§ Stored data
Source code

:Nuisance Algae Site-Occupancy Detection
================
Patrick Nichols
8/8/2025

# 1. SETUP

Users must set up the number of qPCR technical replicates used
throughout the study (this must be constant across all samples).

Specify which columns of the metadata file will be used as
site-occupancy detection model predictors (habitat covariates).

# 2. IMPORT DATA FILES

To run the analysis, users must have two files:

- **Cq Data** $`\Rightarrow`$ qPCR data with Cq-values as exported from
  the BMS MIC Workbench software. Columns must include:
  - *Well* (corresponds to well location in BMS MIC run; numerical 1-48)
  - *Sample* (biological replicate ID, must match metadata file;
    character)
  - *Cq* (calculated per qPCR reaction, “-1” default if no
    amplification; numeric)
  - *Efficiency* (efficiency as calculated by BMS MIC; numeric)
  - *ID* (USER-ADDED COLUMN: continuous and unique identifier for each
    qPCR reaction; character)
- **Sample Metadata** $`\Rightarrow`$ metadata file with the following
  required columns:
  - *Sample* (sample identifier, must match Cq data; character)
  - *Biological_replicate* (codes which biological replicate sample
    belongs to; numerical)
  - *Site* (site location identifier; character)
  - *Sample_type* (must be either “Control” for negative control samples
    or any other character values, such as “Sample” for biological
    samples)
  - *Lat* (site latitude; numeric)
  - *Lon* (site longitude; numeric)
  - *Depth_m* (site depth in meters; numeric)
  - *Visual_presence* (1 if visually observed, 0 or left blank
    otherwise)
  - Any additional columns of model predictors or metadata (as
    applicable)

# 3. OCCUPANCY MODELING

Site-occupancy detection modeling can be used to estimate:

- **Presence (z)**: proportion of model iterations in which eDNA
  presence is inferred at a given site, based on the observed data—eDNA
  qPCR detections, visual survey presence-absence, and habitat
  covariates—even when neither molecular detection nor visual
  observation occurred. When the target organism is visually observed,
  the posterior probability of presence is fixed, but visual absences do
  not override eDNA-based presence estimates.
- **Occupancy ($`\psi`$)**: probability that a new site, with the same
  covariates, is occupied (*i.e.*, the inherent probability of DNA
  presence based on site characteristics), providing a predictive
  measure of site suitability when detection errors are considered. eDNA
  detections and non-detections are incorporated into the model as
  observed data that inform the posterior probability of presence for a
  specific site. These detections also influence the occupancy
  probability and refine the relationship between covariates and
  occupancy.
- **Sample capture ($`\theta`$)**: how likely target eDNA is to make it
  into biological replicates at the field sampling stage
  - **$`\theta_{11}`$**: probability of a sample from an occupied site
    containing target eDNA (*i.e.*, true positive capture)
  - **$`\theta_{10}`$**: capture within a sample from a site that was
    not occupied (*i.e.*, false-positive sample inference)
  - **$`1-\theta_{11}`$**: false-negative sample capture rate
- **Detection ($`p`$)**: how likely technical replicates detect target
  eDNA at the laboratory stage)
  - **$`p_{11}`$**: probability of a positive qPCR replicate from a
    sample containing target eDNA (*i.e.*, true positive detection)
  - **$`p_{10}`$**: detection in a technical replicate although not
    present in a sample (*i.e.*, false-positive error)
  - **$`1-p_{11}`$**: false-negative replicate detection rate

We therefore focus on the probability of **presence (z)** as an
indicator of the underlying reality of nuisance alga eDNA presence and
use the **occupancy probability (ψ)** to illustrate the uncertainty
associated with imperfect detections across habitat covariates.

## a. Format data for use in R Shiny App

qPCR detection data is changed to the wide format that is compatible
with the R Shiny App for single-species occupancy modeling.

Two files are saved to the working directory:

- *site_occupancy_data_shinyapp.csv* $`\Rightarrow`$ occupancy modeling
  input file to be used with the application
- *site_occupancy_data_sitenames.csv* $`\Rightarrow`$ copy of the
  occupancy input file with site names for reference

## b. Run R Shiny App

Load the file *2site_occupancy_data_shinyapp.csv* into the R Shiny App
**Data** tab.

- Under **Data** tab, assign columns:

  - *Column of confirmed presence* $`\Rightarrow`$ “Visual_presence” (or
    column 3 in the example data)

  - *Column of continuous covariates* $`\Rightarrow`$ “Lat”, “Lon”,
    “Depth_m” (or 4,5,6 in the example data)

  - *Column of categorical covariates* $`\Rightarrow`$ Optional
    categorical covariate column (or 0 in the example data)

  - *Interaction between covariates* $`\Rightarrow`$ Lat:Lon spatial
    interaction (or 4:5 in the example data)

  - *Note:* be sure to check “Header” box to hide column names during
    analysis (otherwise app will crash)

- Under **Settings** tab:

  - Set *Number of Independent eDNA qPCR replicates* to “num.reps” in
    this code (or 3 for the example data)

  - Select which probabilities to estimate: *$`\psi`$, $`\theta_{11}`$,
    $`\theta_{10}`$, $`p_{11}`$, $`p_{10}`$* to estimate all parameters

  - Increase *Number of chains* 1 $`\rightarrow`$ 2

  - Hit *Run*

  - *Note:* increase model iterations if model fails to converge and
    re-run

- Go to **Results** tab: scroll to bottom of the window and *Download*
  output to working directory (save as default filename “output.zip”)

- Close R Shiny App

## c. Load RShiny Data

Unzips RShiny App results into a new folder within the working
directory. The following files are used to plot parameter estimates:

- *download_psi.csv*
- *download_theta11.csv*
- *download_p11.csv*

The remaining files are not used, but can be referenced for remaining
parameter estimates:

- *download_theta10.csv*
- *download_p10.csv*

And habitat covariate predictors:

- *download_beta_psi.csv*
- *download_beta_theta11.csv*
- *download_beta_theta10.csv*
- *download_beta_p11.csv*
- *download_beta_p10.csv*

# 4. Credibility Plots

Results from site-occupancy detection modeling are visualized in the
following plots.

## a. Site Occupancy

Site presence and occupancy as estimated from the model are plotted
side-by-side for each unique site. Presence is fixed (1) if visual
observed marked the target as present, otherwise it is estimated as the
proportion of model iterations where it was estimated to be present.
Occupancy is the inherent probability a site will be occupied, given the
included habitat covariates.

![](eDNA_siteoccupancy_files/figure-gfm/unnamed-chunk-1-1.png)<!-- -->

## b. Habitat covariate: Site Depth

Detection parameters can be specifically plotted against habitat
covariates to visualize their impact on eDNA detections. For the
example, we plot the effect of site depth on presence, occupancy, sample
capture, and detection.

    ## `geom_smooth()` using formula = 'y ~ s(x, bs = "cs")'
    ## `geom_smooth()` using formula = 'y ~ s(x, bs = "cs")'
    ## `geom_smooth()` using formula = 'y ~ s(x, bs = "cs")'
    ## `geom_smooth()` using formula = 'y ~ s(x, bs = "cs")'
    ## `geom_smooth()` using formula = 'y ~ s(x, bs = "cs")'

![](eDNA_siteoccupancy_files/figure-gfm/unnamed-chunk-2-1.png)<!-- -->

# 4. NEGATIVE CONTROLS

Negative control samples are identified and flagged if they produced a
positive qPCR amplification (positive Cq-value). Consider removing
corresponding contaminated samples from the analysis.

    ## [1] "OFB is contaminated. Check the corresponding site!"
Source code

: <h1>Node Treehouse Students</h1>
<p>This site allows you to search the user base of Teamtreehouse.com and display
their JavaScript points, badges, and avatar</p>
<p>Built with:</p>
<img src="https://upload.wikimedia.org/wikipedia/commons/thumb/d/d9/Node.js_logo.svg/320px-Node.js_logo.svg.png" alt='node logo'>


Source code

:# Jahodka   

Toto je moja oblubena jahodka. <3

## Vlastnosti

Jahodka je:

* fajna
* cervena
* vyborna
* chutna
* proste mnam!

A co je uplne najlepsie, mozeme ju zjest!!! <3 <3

§ About this task
Would you return each entry exactly as it reads?

§ Solution
Source code

:Nuisance Algae Site-Occupancy Detection
================
Patrick Nichols
8/8/2025

# 1. SETUP

Users must set up the number of qPCR technical replicates used
throughout the study (this must be constant across all samples).

Specify which columns of the metadata file will be used as
site-occupancy detection model predictors (habitat covariates).

# 2. IMPORT DATA FILES

To run the analysis, users must have two files:

- **Cq Data** $`\Rightarrow`$ qPCR data with Cq-values as exported from
  the BMS MIC Workbench software. Columns must include:
  - *Well* (corresponds to well location in BMS MIC run; numerical 1-48)
  - *Sample* (biological replicate ID, must match metadata file;
    character)
  - *Cq* (calculated per qPCR reaction, “-1” default if no
    amplification; numeric)
  - *Efficiency* (efficiency as calculated by BMS MIC; numeric)
  - *ID* (USER-ADDED COLUMN: continuous and unique identifier for each
    qPCR reaction; character)
- **Sample Metadata** $`\Rightarrow`$ metadata file with the following
  required columns:
  - *Sample* (sample identifier, must match Cq data; character)
  - *Biological_replicate* (codes which biological replicate sample
    belongs to; numerical)
  - *Site* (site location identifier; character)
  - *Sample_type* (must be either “Control” for negative control samples
    or any other character values, such as “Sample” for biological
    samples)
  - *Lat* (site latitude; numeric)
  - *Lon* (site longitude; numeric)
  - *Depth_m* (site depth in meters; numeric)
  - *Visual_presence* (1 if visually observed, 0 or left blank
    otherwise)
  - Any additional columns of model predictors or metadata (as
    applicable)

# 3. OCCUPANCY MODELING

Site-occupancy detection modeling can be used to estimate:

- **Presence (z)**: proportion of model iterations in which eDNA
  presence is inferred at a given site, based on the observed data—eDNA
  qPCR detections, visual survey presence-absence, and habitat
  covariates—even when neither molecular detection nor visual
  observation occurred. When the target organism is visually observed,
  the posterior probability of presence is fixed, but visual absences do
  not override eDNA-based presence estimates.
- **Occupancy ($`\psi`$)**: probability that a new site, with the same
  covariates, is occupied (*i.e.*, the inherent probability of DNA
  presence based on site characteristics), providing a predictive
  measure of site suitability when detection errors are considered. eDNA
  detections and non-detections are incorporated into the model as
  observed data that inform the posterior probability of presence for a
  specific site. These detections also influence the occupancy
  probability and refine the relationship between covariates and
  occupancy.
- **Sample capture ($`\theta`$)**: how likely target eDNA is to make it
  into biological replicates at the field sampling stage
  - **$`\theta_{11}`$**: probability of a sample from an occupied site
    containing target eDNA (*i.e.*, true positive capture)
  - **$`\theta_{10}`$**: capture within a sample from a site that was
    not occupied (*i.e.*, false-positive sample inference)
  - **$`1-\theta_{11}`$**: false-negative sample capture rate
- **Detection ($`p`$)**: how likely technical replicates detect target
  eDNA at the laboratory stage)
  - **$`p_{11}`$**: probability of a positive qPCR replicate from a
    sample containing target eDNA (*i.e.*, true positive detection)
  - **$`p_{10}`$**: detection in a technical replicate although not
    present in a sample (*i.e.*, false-positive error)
  - **$`1-p_{11}`$**: false-negative replicate detection rate

We therefore focus on the probability of **presence (z)** as an
indicator of the underlying reality of nuisance alga eDNA presence and
use the **occupancy probability (ψ)** to illustrate the uncertainty
associated with imperfect detections across habitat covariates.

## a. Format data for use in R Shiny App

qPCR detection data is changed to the wide format that is compatible
with the R Shiny App for single-species occupancy modeling.

Two files are saved to the working directory:

- *site_occupancy_data_shinyapp.csv* $`\Rightarrow`$ occupancy modeling
  input file to be used with the application
- *site_occupancy_data_sitenames.csv* $`\Rightarrow`$ copy of the
  occupancy input file with site names for reference

## b. Run R Shiny App

Load the file *2site_occupancy_data_shinyapp.csv* into the R Shiny App
**Data** tab.

- Under **Data** tab, assign columns:

  - *Column of confirmed presence* $`\Rightarrow`$ “Visual_presence” (or
    column 3 in the example data)

  - *Column of continuous covariates* $`\Rightarrow`$ “Lat”, “Lon”,
    “Depth_m” (or 4,5,6 in the example data)

  - *Column of categorical covariates* $`\Rightarrow`$ Optional
    categorical covariate column (or 0 in the example data)

  - *Interaction between covariates* $`\Rightarrow`$ Lat:Lon spatial
    interaction (or 4:5 in the example data)

  - *Note:* be sure to check “Header” box to hide column names during
    analysis (otherwise app will crash)

- Under **Settings** tab:

  - Set *Number of Independent eDNA qPCR replicates* to “num.reps” in
    this code (or 3 for the example data)

  - Select which probabilities to estimate: *$`\psi`$, $`\theta_{11}`$,
    $`\theta_{10}`$, $`p_{11}`$, $`p_{10}`$* to estimate all parameters

  - Increase *Number of chains* 1 $`\rightarrow`$ 2

  - Hit *Run*

  - *Note:* increase model iterations if model fails to converge and
    re-run

- Go to **Results** tab: scroll to bottom of the window and *Download*
  output to working directory (save as default filename “output.zip”)

- Close R Shiny App

## c. Load RShiny Data

Unzips RShiny App results into a new folder within the working
directory. The following files are used to plot parameter estimates:

- *download_psi.csv*
- *download_theta11.csv*
- *download_p11.csv*

The remaining files are not used, but can be referenced for remaining
parameter estimates:

- *download_theta10.csv*
- *download_p10.csv*

And habitat covariate predictors:

- *download_beta_psi.csv*
- *download_beta_theta11.csv*
- *download_beta_theta10.csv*
- *download_beta_p11.csv*
- *download_beta_p10.csv*

# 4. Credibility Plots

Results from site-occupancy detection modeling are visualized in the
following plots.

## a. Site Occupancy

Site presence and occupancy as estimated from the model are plotted
side-by-side for each unique site. Presence is fixed (1) if visual
observed marked the target as present, otherwise it is estimated as the
proportion of model iterations where it was estimated to be present.
Occupancy is the inherent probability a site will be occupied, given the
included habitat covariates.

![](eDNA_siteoccupancy_files/figure-gfm/unnamed-chunk-1-1.png)<!-- -->

## b. Habitat covariate: Site Depth

Detection parameters can be specifically plotted against habitat
covariates to visualize their impact on eDNA detections. For the
example, we plot the effect of site depth on presence, occupancy, sample
capture, and detection.

    ## `geom_smooth()` using formula = 'y ~ s(x, bs = "cs")'
    ## `geom_smooth()` using formula = 'y ~ s(x, bs = "cs")'
    ## `geom_smooth()` using formula = 'y ~ s(x, bs = "cs")'
    ## `geom_smooth()` using formula = 'y ~ s(x, bs = "cs")'
    ## `geom_smooth()` using formula = 'y ~ s(x, bs = "cs")'

![](eDNA_siteoccupancy_files/figure-gfm/unnamed-chunk-2-1.png)<!-- -->

# 4. NEGATIVE CONTROLS

Negative control samples are identified and flagged if they produced a
positive qPCR amplification (positive Cq-value). Consider removing
corresponding contaminated samples from the analysis.

    ## [1] "OFB is contaminated. Check the corresponding site!"
Source code

: <h1>Node Treehouse Students</h1>
<p>This site allows you to search the user base of Teamtreehouse.com and display
their JavaScript points, badges, and avatar</p>
<p>Built with:</p>
<img src="https://upload.wikimedia.org/wikipedia/commons/thumb/d/d9/Node.js_logo.svg/320px-Node.js_logo.svg.png" alt='node logo'>


Source code

:# Jahodka   

Toto je moja oblubena jahodka. <3

## Vlastnosti

Jahodka je:

* fajna
* cervena
* vyborna
* chutna
* proste mnam!

A co je uplne najlepsie, mozeme ju zjest!!! <3 <3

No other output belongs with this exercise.